The left was joined by right-wing Jews angry that, in their view, Schumer has not done enough to fight antisemitism. They are upset he did not secure congressional passage of the Antisemitism Awareness Act. They are frustrated that he questioned the legality of efforts to deport former Columbia graduate student and pro-Palestinian protest leader Mahmoud Khalil, although Schumer did roundly condemn Khalil’s rhetoric. They are incensed that he has openly criticized the current Israeli government, despite his deep commitment to Israel.

And so, they helped successfully undermine an important conversation on the evolving threat of antisemitism between Schumer and Rep. Richie Torres, one of the Jewish community’s most ardent supporters and one of Israel’s staunchest defenders in the Democratic Party, let alone Congress at large. Talk about cutting off your nose to spite your face.

Schumer is not the only Jew caught in the middle right now. In some ways, the whole Jewish community is right there with him, as a result of the drama unfolding at Columbia University: Khalil’s arrest and detainment by ICE agents; President Donald Trump’s proposed cancellation of $400 million in federal contracts and grants; ongoing demonstrations against both these government actions; and the university’s decision to suspend, expel, and revoke degrees of students who last spring occupied its Hamilton Hall.

This situation has left the Jewish community caught in the pincers of an increasingly heated standoff, with Jewish security trumpeted as justification for scrutinizing and punishing free speech; green-card holders being threatened with deportation; and elite universities facing the devastating loss of federal funding.

We must not allow the Jewish community to be squeezed: denigrated by the left when we elevate serious concerns for the security of our students, or used by the right to advance its political agenda.

There is no question that a frightening number of the pro-Palestinian demonstrations at Columbia — and on other campuses — descended into antisemitic hate-fests that university administrators should never have allowed. And there are those within the Jewish community who argue that the Trump administration’s suspension of aid to Columbia and its arrest of student activists are both warranted, and send the necessary message that the United States government will no longer tolerate antisemitism at colleges and universities it in any way helps to fund.

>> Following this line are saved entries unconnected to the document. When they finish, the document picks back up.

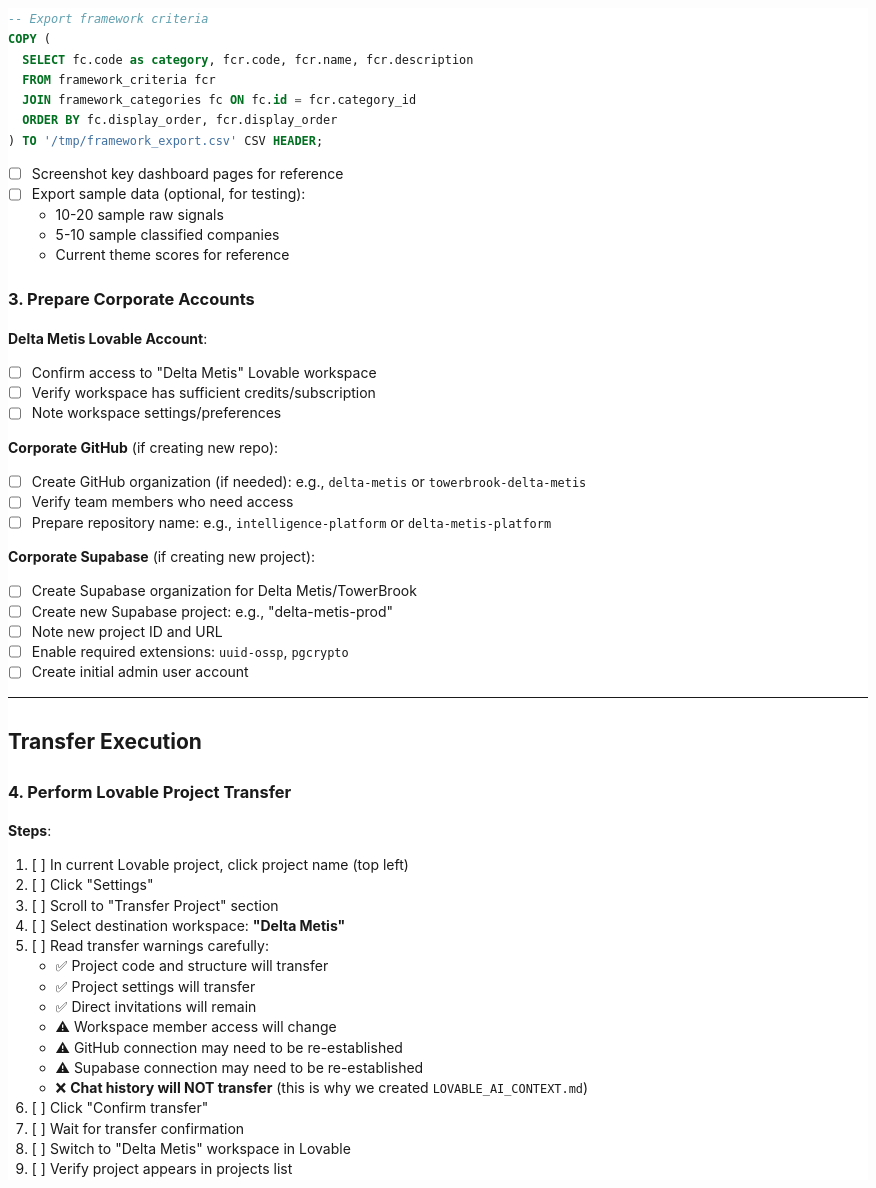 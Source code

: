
   ```sql
  -- Export framework criteria
  COPY (
    SELECT fc.code as category, fcr.code, fcr.name, fcr.description
    FROM framework_criteria fcr
    JOIN framework_categories fc ON fc.id = fcr.category_id
    ORDER BY fc.display_order, fcr.display_order
  ) TO '/tmp/framework_export.csv' CSV HEADER;
  ```
- [ ] Screenshot key dashboard pages for reference
- [ ] Export sample data (optional, for testing):
  - 10-20 sample raw signals
  - 5-10 sample classified companies
  - Current theme scores for reference

### 3. Prepare Corporate Accounts

**Delta Metis Lovable Account**:
- [ ] Confirm access to "Delta Metis" Lovable workspace
- [ ] Verify workspace has sufficient credits/subscription
- [ ] Note workspace settings/preferences

**Corporate GitHub** (if creating new repo):
- [ ] Create GitHub organization (if needed): e.g., `delta-metis` or `towerbrook-delta-metis`
- [ ] Verify team members who need access
- [ ] Prepare repository name: e.g., `intelligence-platform` or `delta-metis-platform`

**Corporate Supabase** (if creating new project):
- [ ] Create Supabase organization for Delta Metis/TowerBrook
- [ ] Create new Supabase project: e.g., "delta-metis-prod"
- [ ] Note new project ID and URL
- [ ] Enable required extensions: `uuid-ossp`, `pgcrypto`
- [ ] Create initial admin user account

---

## Transfer Execution

### 4. Perform Lovable Project Transfer

**Steps**:
1. [ ] In current Lovable project, click project name (top left)
2. [ ] Click "Settings"
3. [ ] Scroll to "Transfer Project" section
4. [ ] Select destination workspace: **"Delta Metis"**
5. [ ] Read transfer warnings carefully:
   - ✅ Project code and structure will transfer
   - ✅ Project settings will transfer
   - ✅ Direct invitations will remain
   - ⚠️  Workspace member access will change
   - ⚠️  GitHub connection may need to be re-established
   - ⚠️  Supabase connection may need to be re-established
   - ❌ **Chat history will NOT transfer** (this is why we created `LOVABLE_AI_CONTEXT.md`)
6. [ ] Click "Confirm transfer"
7. [ ] Wait for transfer confirmation
8. [ ] Switch to "Delta Metis" workspace in Lovable
9. [ ] Verify project appears in projects list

Others caution that the detainment of demonstrators without criminal charges or due process is an assault on free speech, which is protected no matter how hateful, and undermines the First Amendment liberties on which Jews, as a religious minority, depend. Furthermore, they add, withholding funding from worthy university research benefits no one.

Both sides make a reasonable claim to the moral high ground. I both share the civil rights concerns of the latter, and whole-heartedly embrace the goal of the former — to compel colleges and universities to protect Jewish students.

I thank Trump for expanding Title VI of the Civil Rights Act of 1964 to include antisemitism among prohibited forms of harassment and discrimination. The Executive Branch should pursue vigorously any Title VI cases in the courts. (According to the Department of Education’s Office for Civil Rights, 60 more schools are under investigation.) But if the administration continues to act unilaterally — without respecting enshrined democratic processes — I cannot help fearing that Jews will somehow be blamed for jeopardizing the “essential liberty” of others for our own “temporary safety,” an exchange that, as Benjamin Franklin famously warned, risks both liberty and safety.

We Jews cannot fight antisemitism on our own, and we should be grateful that others, especially those in government, are speaking out for us. But we must affirm that no one else can or should speak for us. As the community most impacted by antisemitism, we should establish the parameters for fighting it.

The fury at Schumer demonstrates how difficult that may be. The American Jewish community has never been of one mind. But to a degree not witnessed in decades, Americans, including Jews, have become entrenched and divided in their political beliefs, with nuanced conversations increasingly rare.

It is crucial to our safety and liberty that we find a way to unite around both our fundamental need for security and the fundamental value of liberty. And even when these two rights appear in tension, we should nonetheless be able to affirm both as necessary to our survival as a minority community in America.

And we need to declare that we stand for both, and not be afraid to speak up for fear of ridicule by those who do not want to hear arguments that sound, to their ears, equivocal. Many in the political center — those who might have counterprotested in favor of Schumer’s appearance at my synagogue — now feel intimidated by the fervor of both the left and the right.

But nuance is not weakness. I would have liked to hear Schumer — who has committed himself to nuance, as a lawmaker and a Jew, at a time when such commitment is particularly difficult — make that argument. What a shame that extremists on the left and the right conspired to make that impossible.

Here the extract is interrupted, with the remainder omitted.